Learning how to fail is an essential skill. When you encounter failure, you need to learn how to accept and move past the disappointment, figure out what you took away from the failure, and motivate yourself to try again. Since we all inevitably face challenges throughout our career and life, we have to learn how to fail well if we want to be successful.
I realized that this was a perfect situation for me to let my son fail because the stakes were low. If his device didn’t work and the spider got away, then no big deal. There would just be one more of many spiders living in our house. So, I encouraged him to try it out.
The instant he lifted the foam roller up, the tissue blew off of it. He could see that he needed to secure the tissue, rather than just lay it on top. He brainstormed on how he could best secure the tissue and came up with ideas of using tape or a rubber band. Since we had a large rubber band handy, we added that to the device and tested it again. He lifted the foam roller and the tissue stayed fixed to the top! We’d passed our first success metric.
Next, we knew we had one shot at the spider before it would be alerted and run away, so we had to make sure that we could reach the ceiling with the device. In a different part of the room, he tried standing on the couch and lifting his device. It left a two foot gap between the top of the device and the ceiling. He looked for something taller to stand on and brought out our step stool. Now, the gap was down to less than a foot. He still couldn’t reach the ceiling but it was pretty close. We asked ourselves: could we climb higher, or make our device a little longer?
We turned to our recycling bin for inspiration and found an empty tissue box. We reconfigured the device so that the tissue box was taped to the end of the foam roller, and then secured the tissue to the top of the tissue box with the rubber band. He climbed up on the step stool once again and, finally, he confirmed that he could reach the ceiling. We’d passed our second success metric.
After cycling through three designs and five tests, he was ready to take aim.
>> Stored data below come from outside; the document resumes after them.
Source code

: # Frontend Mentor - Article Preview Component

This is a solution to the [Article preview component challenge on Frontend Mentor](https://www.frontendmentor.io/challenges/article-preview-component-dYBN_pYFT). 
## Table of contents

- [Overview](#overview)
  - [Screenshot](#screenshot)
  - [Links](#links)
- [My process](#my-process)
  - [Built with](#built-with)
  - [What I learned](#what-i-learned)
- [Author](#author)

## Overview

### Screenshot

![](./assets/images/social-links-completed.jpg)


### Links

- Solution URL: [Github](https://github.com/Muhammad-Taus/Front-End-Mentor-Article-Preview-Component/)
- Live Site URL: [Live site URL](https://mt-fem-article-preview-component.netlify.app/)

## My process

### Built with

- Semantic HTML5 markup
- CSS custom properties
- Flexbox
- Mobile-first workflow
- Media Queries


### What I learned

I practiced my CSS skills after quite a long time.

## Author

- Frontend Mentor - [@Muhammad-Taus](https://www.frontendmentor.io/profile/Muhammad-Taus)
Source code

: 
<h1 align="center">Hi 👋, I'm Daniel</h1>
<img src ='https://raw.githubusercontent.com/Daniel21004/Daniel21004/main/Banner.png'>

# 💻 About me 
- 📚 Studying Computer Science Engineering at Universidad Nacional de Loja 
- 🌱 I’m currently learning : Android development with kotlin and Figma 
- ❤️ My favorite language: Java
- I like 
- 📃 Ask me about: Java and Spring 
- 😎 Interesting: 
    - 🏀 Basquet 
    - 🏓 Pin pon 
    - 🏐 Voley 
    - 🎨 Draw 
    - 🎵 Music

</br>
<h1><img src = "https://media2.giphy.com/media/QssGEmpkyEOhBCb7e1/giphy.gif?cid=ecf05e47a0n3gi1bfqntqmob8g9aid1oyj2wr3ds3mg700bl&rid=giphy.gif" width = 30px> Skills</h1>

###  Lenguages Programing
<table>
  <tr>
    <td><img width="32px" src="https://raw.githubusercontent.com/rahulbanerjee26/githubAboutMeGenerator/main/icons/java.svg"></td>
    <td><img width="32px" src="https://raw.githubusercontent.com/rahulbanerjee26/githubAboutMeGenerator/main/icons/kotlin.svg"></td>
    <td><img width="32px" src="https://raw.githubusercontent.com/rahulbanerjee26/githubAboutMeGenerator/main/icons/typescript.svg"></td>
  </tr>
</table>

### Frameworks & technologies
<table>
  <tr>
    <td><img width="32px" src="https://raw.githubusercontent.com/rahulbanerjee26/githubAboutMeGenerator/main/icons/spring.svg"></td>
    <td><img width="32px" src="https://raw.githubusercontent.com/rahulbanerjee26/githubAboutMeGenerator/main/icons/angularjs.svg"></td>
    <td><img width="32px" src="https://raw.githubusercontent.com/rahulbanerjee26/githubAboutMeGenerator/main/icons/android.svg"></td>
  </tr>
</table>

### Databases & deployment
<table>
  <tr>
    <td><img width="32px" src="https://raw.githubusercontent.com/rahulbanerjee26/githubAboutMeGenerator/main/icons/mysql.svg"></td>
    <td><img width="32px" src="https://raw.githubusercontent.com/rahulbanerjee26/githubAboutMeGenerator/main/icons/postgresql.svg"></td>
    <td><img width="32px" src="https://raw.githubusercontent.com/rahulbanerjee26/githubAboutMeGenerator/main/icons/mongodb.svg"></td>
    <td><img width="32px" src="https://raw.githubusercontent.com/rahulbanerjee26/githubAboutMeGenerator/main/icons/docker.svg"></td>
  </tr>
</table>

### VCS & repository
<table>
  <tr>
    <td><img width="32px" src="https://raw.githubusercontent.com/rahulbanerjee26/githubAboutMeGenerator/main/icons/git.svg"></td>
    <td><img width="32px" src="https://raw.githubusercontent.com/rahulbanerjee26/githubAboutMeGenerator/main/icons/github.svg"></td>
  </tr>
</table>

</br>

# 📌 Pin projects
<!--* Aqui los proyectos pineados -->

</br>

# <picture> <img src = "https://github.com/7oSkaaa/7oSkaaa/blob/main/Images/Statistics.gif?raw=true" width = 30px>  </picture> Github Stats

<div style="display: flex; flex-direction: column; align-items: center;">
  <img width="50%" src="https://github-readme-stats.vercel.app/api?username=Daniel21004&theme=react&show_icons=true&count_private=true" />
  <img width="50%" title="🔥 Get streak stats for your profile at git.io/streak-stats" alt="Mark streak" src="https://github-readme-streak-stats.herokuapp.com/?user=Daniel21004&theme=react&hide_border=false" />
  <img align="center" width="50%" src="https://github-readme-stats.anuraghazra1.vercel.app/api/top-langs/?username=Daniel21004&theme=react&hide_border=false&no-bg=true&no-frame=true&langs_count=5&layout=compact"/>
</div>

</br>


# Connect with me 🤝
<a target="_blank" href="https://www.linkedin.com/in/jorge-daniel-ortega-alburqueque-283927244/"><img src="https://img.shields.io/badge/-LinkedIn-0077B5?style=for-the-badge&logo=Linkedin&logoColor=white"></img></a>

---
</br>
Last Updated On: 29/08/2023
He got it!!!
Throughout the process, I put on my coaching hat and did my best to guide my five year old and help him generate ideas, but let him make decisions and try things out. Even though his initial solution was a failure, he didn’t let it defeat him. Instead, he was excited and engaged to problem solve together. He was ultimately successful because he practiced rapid prototyping, testing, and iterating.
Unfortunately, getting the spider had left a bit of a mark on the ceiling, so it was back to the drawing board to invent something else to clean it. After the success of his first solution, I had no doubt that my junior inventor could come up with something. It might not be in the first shot, but I knew we’d get there.
Also published on LinkedIn.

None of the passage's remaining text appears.